Don’t use Text Format Messages for Interchange
Text-based serialization formats like text format and JSON represent fields and enum values as strings. As a result, deserialization of protocol buffers in these formats using old code will fail when a field or enum value is renamed, or when a new field or enum value or extension is added. Use binary serialization when possible for data interchange, and use text format for human editing and debugging only.
If you use protos converted to JSON in your API or for storing data, you may not be able to safely rename fields or enums at all.
Never Rely on Serialization Stability Across Builds
The stability of proto serialization is not guaranteed across binaries or across builds of the same binary. Do not rely on it when, for example, building cache keys.

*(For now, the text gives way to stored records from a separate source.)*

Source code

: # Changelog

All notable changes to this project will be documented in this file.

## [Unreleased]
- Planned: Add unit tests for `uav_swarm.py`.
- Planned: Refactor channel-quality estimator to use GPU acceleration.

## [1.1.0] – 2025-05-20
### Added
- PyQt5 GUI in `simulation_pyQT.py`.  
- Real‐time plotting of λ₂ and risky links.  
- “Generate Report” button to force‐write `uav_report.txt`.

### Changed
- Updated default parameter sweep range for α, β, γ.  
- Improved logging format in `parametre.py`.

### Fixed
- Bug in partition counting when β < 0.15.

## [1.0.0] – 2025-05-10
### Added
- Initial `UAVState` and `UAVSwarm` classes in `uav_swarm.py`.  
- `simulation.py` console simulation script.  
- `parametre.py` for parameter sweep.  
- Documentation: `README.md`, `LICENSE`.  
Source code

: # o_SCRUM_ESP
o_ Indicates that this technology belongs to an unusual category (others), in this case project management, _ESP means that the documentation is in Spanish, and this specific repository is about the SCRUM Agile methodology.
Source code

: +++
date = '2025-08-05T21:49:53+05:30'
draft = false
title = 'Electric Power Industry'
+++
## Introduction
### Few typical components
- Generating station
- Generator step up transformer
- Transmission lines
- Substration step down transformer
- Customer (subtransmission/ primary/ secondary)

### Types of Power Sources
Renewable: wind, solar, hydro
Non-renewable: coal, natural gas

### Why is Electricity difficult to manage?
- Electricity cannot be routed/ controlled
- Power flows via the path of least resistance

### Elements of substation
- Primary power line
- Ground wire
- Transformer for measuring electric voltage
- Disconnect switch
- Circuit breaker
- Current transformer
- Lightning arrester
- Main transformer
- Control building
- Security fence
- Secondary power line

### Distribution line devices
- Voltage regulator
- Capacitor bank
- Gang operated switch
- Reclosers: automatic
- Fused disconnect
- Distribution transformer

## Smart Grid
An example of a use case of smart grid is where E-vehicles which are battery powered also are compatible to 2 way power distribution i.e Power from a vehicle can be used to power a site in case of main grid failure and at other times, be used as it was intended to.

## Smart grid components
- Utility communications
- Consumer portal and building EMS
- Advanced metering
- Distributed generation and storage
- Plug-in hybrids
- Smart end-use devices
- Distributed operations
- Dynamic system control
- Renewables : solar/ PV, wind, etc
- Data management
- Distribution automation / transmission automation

Don’t Generate Java Protos in the Same Java Package as Other Code
Generate Java proto sources into a separate package from your hand-written Java
sources. The package, java_package and java_alt_api_package options
control
where the generated Java sources are emitted.
Make sure hand-written Java source code does not also live in that same package.
A common practice is to generate your protos into a proto subpackage in your
project that only contains those protos (that is, no hand-written source
code).
Do Derive Java Package from the .proto Package (if overridden)
Setting the java_package can introduce fully-qualified name collisions in
generated code that did not exist in the .proto semantics. For example, these
two files may create collisions in the generated code despite the
fully-qualified names not colliding in the original schema:
package x;
option java_package = "com.example.proto";
message Abc {}
package y;
option java_package = "com.example.proto";
message Abc {}
To avoid these problems, you should never set the same java_package in two
files that have different .proto packages set.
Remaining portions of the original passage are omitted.